Nei delicatissimi mesi di transizione tra il 1992-93, l’Italia rischiò la bancarotta, vennero varate manovre pesantissime da Giuliano Amato e Carlo Azeglio Ciampi, e la Mafia alzò il tiro con gli attentati alla Galleria degli Uffizi di Firenze, a Roma e in altri luoghi con l’obiettivo di condizionare i passaggi democratici di quella fase. Nel luglio del 1993 si registrò il black-out a Palazzo Chigi con un inquietante episodio denunciato dall’allora Capo del Governo Ciampi.

Le Istituzioni della Repubblica seppero reagire alla sfida dei poteri occulti, impedirono la bancarotta delle casse pubbliche, salvaguardarono la democrazia, rigettarono l’attacco mafioso e grazie all’abnegazione della Magistratura assestarono duri colpi alla criminalità e alle degenerazioni dei partiti.

Le ricostruzioni dell’ultimo periodo menzionano rapporti poco trasparenti tra lo Stato e la Mafia con politici condannati in primo e secondo grado per associazione a delinquere, collusione, associazione esterna e altre reati simili che confermano intrecci poco trasparenti tra partiti e criminalità organizzata. L’esempio di Giovanni Falcone è stato rapidamente archiviato ed i suoi principali detrattori hanno assunto ruoli istituzionali di grande rilievo.
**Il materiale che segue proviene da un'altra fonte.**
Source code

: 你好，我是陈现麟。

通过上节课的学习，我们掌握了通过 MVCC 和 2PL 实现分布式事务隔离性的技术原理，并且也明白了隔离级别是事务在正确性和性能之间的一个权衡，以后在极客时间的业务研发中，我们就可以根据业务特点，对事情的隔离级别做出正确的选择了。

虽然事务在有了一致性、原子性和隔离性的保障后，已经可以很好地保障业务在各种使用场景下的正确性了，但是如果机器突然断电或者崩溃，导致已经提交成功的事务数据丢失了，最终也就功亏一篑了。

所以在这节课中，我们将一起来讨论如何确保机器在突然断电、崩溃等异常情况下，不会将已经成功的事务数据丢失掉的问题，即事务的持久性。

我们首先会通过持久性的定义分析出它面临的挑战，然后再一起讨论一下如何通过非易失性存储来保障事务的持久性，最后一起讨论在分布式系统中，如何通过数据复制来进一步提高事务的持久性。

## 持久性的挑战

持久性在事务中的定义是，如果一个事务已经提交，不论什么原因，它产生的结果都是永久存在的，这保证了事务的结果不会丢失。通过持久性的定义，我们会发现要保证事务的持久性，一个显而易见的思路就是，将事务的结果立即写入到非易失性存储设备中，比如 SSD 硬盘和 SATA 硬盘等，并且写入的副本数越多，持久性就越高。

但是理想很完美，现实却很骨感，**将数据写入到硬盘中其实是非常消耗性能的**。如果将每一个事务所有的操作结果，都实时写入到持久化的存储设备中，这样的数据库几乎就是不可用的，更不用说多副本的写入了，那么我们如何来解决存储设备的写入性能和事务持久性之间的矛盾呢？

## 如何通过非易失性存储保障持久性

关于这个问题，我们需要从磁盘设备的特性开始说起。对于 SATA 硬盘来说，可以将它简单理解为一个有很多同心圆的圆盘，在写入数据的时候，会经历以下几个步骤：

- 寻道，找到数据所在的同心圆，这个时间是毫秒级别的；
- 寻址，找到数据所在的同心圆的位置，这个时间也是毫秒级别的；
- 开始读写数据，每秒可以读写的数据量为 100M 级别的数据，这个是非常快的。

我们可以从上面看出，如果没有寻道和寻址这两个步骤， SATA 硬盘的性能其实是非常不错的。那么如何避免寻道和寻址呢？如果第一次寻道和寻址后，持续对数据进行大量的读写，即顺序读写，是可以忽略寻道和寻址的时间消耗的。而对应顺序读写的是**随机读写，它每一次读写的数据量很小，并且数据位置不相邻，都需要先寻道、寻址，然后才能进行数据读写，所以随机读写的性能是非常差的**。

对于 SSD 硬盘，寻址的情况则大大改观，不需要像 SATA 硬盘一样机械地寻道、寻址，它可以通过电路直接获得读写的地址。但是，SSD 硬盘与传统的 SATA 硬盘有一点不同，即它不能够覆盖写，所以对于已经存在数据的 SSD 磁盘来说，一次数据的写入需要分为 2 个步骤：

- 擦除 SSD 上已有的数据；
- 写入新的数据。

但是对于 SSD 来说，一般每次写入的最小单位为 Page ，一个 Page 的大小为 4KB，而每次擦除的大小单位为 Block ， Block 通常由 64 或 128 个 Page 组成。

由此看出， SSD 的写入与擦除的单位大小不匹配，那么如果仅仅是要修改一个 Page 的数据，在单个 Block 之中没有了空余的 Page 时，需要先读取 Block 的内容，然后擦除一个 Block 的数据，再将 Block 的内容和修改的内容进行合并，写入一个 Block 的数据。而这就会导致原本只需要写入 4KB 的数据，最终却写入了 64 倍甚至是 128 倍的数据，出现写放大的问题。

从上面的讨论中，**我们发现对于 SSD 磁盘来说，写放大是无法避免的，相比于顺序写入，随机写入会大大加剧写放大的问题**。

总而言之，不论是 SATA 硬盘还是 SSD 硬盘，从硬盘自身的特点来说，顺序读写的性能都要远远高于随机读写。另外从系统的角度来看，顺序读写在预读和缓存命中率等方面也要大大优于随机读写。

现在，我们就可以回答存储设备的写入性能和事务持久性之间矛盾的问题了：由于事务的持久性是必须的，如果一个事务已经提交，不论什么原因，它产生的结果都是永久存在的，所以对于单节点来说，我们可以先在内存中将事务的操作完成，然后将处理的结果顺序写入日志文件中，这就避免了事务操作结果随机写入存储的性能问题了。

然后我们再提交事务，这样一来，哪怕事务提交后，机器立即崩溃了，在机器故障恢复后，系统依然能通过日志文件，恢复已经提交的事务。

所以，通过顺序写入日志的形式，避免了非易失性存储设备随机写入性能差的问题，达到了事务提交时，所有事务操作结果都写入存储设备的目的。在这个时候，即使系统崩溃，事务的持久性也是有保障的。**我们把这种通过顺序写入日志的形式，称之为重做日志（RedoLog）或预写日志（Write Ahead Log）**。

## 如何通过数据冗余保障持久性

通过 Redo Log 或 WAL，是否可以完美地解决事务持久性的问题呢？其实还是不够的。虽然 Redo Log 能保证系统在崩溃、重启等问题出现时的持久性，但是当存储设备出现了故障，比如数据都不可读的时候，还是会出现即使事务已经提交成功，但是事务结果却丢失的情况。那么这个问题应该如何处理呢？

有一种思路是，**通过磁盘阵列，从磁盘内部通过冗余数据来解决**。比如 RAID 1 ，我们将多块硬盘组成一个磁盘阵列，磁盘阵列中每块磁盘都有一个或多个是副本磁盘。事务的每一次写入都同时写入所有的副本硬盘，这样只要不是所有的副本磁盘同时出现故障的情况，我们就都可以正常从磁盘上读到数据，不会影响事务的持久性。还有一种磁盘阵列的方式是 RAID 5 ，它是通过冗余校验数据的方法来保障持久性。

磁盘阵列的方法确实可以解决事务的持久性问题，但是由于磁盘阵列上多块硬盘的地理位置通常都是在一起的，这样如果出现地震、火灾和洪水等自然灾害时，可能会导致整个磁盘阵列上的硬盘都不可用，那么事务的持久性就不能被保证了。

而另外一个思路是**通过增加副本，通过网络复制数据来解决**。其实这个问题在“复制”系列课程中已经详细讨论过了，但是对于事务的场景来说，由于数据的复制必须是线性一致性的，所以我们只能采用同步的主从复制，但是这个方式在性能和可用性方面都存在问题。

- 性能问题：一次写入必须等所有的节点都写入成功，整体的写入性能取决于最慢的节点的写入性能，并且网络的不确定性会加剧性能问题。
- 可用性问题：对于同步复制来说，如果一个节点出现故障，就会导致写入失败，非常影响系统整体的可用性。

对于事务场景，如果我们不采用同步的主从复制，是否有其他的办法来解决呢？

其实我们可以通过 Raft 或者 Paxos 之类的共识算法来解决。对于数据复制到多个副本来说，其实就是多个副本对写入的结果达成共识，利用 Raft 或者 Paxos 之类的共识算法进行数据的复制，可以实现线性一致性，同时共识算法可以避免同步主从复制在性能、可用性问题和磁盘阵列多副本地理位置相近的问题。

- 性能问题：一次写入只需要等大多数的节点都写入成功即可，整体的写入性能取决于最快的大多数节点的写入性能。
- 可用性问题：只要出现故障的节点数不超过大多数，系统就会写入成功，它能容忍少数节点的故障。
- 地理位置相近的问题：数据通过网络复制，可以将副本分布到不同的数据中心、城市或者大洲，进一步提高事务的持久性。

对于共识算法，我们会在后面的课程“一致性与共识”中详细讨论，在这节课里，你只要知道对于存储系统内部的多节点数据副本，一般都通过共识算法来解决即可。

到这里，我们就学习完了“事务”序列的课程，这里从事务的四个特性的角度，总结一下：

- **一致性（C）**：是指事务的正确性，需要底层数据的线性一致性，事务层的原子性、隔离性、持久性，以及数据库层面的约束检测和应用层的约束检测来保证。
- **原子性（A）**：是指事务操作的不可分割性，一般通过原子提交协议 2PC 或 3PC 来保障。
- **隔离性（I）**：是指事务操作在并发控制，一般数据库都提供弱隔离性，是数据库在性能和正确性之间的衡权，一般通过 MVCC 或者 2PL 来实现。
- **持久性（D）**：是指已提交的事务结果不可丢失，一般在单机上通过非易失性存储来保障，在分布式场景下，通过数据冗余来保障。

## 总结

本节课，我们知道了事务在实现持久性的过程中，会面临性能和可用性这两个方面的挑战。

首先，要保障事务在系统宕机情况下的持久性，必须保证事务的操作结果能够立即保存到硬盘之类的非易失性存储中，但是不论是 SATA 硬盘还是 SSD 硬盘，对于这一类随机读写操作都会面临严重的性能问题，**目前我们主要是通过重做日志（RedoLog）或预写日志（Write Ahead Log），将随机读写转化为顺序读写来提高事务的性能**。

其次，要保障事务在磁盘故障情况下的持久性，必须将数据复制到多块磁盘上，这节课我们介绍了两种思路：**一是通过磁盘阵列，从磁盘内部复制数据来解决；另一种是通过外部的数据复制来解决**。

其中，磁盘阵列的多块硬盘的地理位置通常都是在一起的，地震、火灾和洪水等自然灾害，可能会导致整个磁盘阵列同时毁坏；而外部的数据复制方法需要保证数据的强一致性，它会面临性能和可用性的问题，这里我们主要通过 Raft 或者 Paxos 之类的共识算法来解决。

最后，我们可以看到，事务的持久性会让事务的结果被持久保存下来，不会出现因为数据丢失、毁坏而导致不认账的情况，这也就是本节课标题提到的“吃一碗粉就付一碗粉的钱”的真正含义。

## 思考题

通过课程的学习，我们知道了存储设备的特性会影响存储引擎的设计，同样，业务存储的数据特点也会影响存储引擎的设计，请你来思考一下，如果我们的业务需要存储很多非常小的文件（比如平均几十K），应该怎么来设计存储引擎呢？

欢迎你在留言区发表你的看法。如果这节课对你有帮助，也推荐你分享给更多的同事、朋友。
Le sue proposte di contrasto alla mafia con un potenziamento della magistratura e delle forze dell’ordine, sono state dimenticate in favore di un’aggressione quotidiana ai Giudici, di un drastico taglio dei fondi assegnati alla Polizia, alla Finanza e ai Carabinieri, e di misure legislative come quelle sul rientro dei capitali illeciti dall’estero che hanno consentito la ripulitura di 100 miliardi di euro che sicuramente non sono frutto di guadagni onesti.

Ma per descrivere lo scontro perenne tra Stato e Mafia non c’è nulla di meglio delle parole dello stesso Giovanni Falcone  “Si muore generalmente perché si è soli o perché si è entrati in un gioco troppo grande. Si muore spesso perché non si dispone delle necessarie alleanze, perché si è privi di sostegno. In Sicilia la mafia colpisce i servitori dello Stato che lo Stato non è riuscito a proteggere”. E dopo 19 anni è ancora così !!